Enabling generic secret detection
To use generic secret detection, an enterprise owner must first set a policy at the enterprise level that controls whether the feature can be enabled and disabled for repositories in an organization. This policy is set to "allowed" by default.
You can enable generic secret detection in the security settings page of your repository or organization.
Remarque
You do not need a subscription to GitHub Copilot to use Copilot secret scanning's generic secret detection. Copilot secret scanning features are available to repositories owned by organizations and enterprises with GitHub Secret Protection enabled.
Enabling generic secret detection for your repository
-
On GitHub, navigate to the main page of the repository.
-
Under your repository name, click Settings. If you cannot see the "Settings" tab, select the dropdown menu, then click Settings.
-
In the "Security" section of the sidebar, click Advanced Security.
-
Under "Secret Protection", to the right of "Scan for generic passwords", click Enable.
Enabling generic secret detection for your organization
You must configure generic secret detection for your organization using a custom security configuration. You can then apply the security configuration to all (or selected) repositories in your organization.
- Create a new custom security configuration, or edit an existing one. See Creating a custom security configuration.

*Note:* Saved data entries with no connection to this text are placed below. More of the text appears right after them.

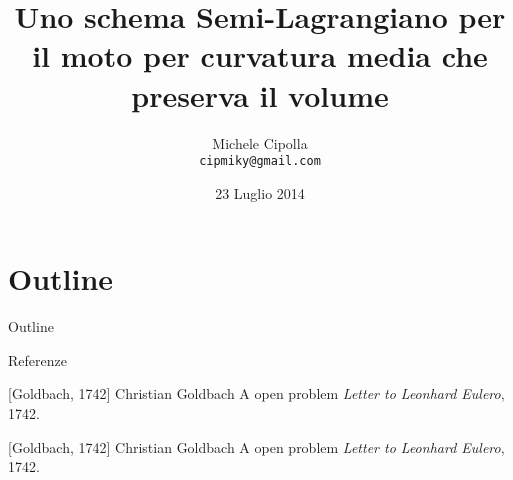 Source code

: \documentclass[10pt]{beamer}
\title{Uno schema Semi-Lagrangiano per il moto per curvatura media che
  preserva il volume}
\author{Michele Cipolla \\
\texttt{cipmiky@gmail.com}}
\institute[Dip. Matematica]{Univeristà la Sapienza di Roma}
\date{23 Luglio 2014}
\begin{document}
%
%
\begin{frame}
\titlepage
\end{frame}
%
%
\section*{Outline}
\begin{frame}{Outline}
\tableofcontents
\end{frame}
%
%



%
%
\begin{frame}{Referenze}
\begin{thebibliography}{Goldbach, 1742}
[Goldbach, 1742]
  Christian Goldbach
  \newblock A open problem
  \newblock \emph{Letter to Leonhard Eulero}, 1742.

[Goldbach, 1742]
  Christian Goldbach
  \newblock A open problem
  \newblock \emph{Letter to Leonhard Eulero}, 1742.
\end{thebibliography}
\end{frame}
%
%
%
\end{document}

- When creating the custom security configuration, ensure that "Secret Protection" is set to Enabled, and that the dropdown menu for "Scan for generic secrets" is also set to Enabled.
- Apply the custom security configuration to one or more repositories. For more information, see Applying a custom security configuration.
For information on how to view alerts for generic secrets that have been detected using AI, see Viewing and filtering alerts from secret scanning.